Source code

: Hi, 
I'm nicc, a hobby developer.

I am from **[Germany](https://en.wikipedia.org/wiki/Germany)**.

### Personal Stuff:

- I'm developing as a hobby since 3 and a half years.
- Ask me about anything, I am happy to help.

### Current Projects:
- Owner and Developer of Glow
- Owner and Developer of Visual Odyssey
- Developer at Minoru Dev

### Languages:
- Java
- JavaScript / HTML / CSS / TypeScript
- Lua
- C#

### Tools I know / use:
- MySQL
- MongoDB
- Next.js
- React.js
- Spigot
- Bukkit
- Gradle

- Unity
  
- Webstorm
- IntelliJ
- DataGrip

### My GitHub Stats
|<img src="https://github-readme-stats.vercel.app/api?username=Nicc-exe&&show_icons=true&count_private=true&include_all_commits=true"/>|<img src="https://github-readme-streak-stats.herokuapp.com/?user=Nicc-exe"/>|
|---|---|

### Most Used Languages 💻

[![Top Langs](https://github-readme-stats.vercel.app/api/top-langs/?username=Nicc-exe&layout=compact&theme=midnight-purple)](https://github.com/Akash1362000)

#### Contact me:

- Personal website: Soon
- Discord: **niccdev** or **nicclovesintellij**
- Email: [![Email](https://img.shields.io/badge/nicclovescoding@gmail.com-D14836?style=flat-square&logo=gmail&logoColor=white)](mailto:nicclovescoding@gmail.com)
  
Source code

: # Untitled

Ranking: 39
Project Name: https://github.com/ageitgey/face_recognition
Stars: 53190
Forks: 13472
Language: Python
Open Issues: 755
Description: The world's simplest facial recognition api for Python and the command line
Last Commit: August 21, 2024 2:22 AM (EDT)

───

Assignment: Copy each line above exactly as it stands.

Exercise solution:
Source code

: Hi, 
I'm nicc, a hobby developer.

I am from **[Germany](https://en.wikipedia.org/wiki/Germany)**.

### Personal Stuff:

- I'm developing as a hobby since 3 and a half years.
- Ask me about anything, I am happy to help.

### Current Projects:
- Owner and Developer of Glow
- Owner and Developer of Visual Odyssey
- Developer at Minoru Dev

### Languages:
- Java
- JavaScript / HTML / CSS / TypeScript
- Lua
- C#

### Tools I know / use:
- MySQL
- MongoDB
- Next.js
- React.js
- Spigot
- Bukkit
- Gradle

- Unity
  
- Webstorm
- IntelliJ
- DataGrip

### My GitHub Stats
|<img src="https://github-readme-stats.vercel.app/api?username=Nicc-exe&&show_icons=true&count_private=true&include_all_commits=true"/>|<img src="https://github-readme-streak-stats.herokuapp.com/?user=Nicc-exe"/>|
|---|---|

### Most Used Languages 💻

[![Top Langs](https://github-readme-stats.vercel.app/api/top-langs/?username=Nicc-exe&layout=compact&theme=midnight-purple)](https://github.com/Akash1362000)

#### Contact me:

- Personal website: Soon
- Discord: **niccdev** or **nicclovesintellij**
- Email: [![Email](https://img.shields.io/badge/nicclovescoding@gmail.com-D14836?style=flat-square&logo=gmail&logoColor=white)](mailto:nicclovescoding@gmail.com)
  
Source code

: # Untitled

Ranking: 39
Project Name: https://github.com/ageitgey/face_recognition
Stars: 53190
Forks: 13472
Language: Python
Open Issues: 755
Description: The world's simplest facial recognition api for Python and the command line
Last Commit: August 21, 2024 2:22 AM (EDT)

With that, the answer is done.